Trying to Figure Out Why Math Is So Hard for Some
Theories Abound: Genetics, Gender, How It's Taught
By Valerie Strauss
Washington Post Staff Writer
Tuesday, December 2, 2003; Page A13
Three little words -- "math is hard" -- uttered a decade ago by Teen
Talk Barbie drew enough protests of sexism that its maker, Mattel Inc.,
pulled the doll from stores.
But researchers today say Barbie wasn't all wrong: Math is hard for many
-- male and female, children and adults. And while a "math gene" has not
been discovered, experts say that early school-age boys and girls tend
to approach the subject differently, influenced by biological,
environmental and educational factors.
--
Frank Caggiano "The best education for the best
cagg...@crystal-objects.com is the best education for all."
http://www.crystal-objects.com/ Robert M. Hutchins
Logo Users Ring
http://www.crystal-objects.com/logo/logoring.html
I have been thinking about this a lot recently and wanted to throw
out a few random comments, mostly based on gender differentiation.
---- BERC group study
Last year I attended an ASME session where we worked on a lobbying
effort for STEM (Science, Technology, Engineering and Mathematics)
Education legislation. Dr. Baker spoke on the Math Helper Corp,
a group mostly from Seattle Pacific University School of Education
who helped elementry and middle schools improve their WASL score
(Washington Assessment of Student Learning). Most of the effort
was on improving the teacher's technique of math instruction.
Their results are impressive, one vote for how it's taught.
http://www.asme.org/gric/StateActionPrg/WA2003/Duane%20Baker%20presentation.pdf
http://www.bercgroup.com/document/2003%20MHC%20Final%20Report.pdf
---- Sixth grade flip
At NECC this summer Rhonda Christensen from the University of North
Texas presented a research paper _Girls and Computers:_ . She
found that 4th and 5th grade girls enjoy computers (and math) more
than the boys but in the sixth grade and beyond the statistics flipped.
This is the age of puberty for many girls.
One vote for Gender.
---- In Code: a Young Woman's Mathematical Journey by Sarah Flannery
This is an excellent book written by a 16 year old girl. It has the
best explanation of the RSA algorithm I have ever seen. She won
Ireland's Young Scientist award in 1999.
Of course her father is a Math instructor at Cork Institute of
Technology. Their family had a chauk board in the kitchen where her
father would post math and logic problems for his kids to solve.
Also in Ireland students can take a transition year before their
last two years of high school. They get to study noncore subjects
like art, drama, they do collaborative projects and they get two weeks
of work experience. And then there is Irish saying, Mol an oige agus
tiocfaidh si, which roughly means "Praise youth and it will flourish".
One vote for environment.
---- Tools vs Toys
You often hear, "Why do I need to learn *this*, I'll never use *this*
after I'm out of school" (where *this* is some abstract math concept).

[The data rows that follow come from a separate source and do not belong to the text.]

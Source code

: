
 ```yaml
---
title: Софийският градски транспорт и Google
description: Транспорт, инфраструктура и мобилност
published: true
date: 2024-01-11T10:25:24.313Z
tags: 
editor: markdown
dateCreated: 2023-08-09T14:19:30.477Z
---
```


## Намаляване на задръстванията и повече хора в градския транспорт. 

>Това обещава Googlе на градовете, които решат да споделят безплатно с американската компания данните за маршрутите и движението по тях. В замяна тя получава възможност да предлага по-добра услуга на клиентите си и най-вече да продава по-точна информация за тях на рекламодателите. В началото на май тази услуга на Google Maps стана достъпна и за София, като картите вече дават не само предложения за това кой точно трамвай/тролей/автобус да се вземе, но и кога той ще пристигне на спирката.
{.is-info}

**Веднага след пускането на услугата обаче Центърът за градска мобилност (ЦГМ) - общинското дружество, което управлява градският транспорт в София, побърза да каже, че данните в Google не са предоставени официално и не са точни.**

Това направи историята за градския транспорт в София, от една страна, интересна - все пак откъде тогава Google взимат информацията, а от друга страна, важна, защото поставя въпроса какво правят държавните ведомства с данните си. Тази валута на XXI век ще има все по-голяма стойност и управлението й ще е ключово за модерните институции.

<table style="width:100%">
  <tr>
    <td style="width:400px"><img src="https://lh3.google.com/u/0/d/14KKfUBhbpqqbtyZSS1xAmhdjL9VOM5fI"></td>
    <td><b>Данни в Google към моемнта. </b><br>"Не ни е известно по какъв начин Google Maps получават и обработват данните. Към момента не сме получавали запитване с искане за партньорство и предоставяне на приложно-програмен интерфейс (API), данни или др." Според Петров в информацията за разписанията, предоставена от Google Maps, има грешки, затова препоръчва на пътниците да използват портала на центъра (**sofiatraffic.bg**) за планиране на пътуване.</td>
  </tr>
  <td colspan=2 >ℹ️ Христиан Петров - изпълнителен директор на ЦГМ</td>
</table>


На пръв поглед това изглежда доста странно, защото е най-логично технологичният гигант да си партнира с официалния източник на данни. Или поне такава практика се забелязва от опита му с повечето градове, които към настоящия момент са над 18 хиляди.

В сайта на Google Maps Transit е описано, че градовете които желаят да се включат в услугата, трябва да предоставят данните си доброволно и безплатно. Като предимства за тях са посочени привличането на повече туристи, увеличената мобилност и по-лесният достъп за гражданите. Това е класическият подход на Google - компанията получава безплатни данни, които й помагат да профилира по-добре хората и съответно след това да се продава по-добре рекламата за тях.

A female educator told me that the reason that girls didn't return
to my programming club is because I told them that we were going to
learn to program games. Boys see technology as toys and girls see it
as tools. "It's not about the sewing machine, it's about the cloths
I'm going to make with it". Is math taught in as an abstract concept
or a powerful tool for solving real problems?
---- Personal experience
My daughter is a high school freshman. She claims to hate math even
though she is very good at it. I explained the concept of a truss
bridge and how it carries the bending moment, then she built a toothpick
bridge with the highest strength to weight ratio of any bridge in her
science class. She doesn't want to learn programming but she makes
web pages for herself and friends that she coded in html.
So thats the random comments I wanted to share.
Thanks,
Jeff Sandys
Frank Caggiano wrote:
>
> http://www.washingtonpost.com/wp-dyn/articles/A26826-2003Dec1.html
>
> Trying to Figure Out Why Math Is So Hard for Some
> Theories Abound: Genetics, Gender, How It's Taught
>
> By Valerie Strauss
> Washington Post Staff Writer
> Tuesday, December 2, 2003; Page A13
>
...
> But researchers today say Barbie wasn't all wrong: Math is hard for many
> -- male and female, children and adults. And while a "math gene" has not
> been discovered, experts say that early school-age boys and girls tend
> to approach the subject differently, influenced by biological,
> environmental and educational factors.
> --
...
Is the implication that the flip is hardwired in the same way that puberty is?
I've long known about this statistic (the 5th grade flip) but I've always
taken it to mean that that's when social pressure makes it uncool for girls to
like math. Of course the timing could be an *indirect* result of puberty, but
my best bet is that the immediate cause is environment -- namely, the other
girls and the social conventions.
P.S. Another statistic that supports the environment interpretation is that
the flip seems not to happen in all-girl schools.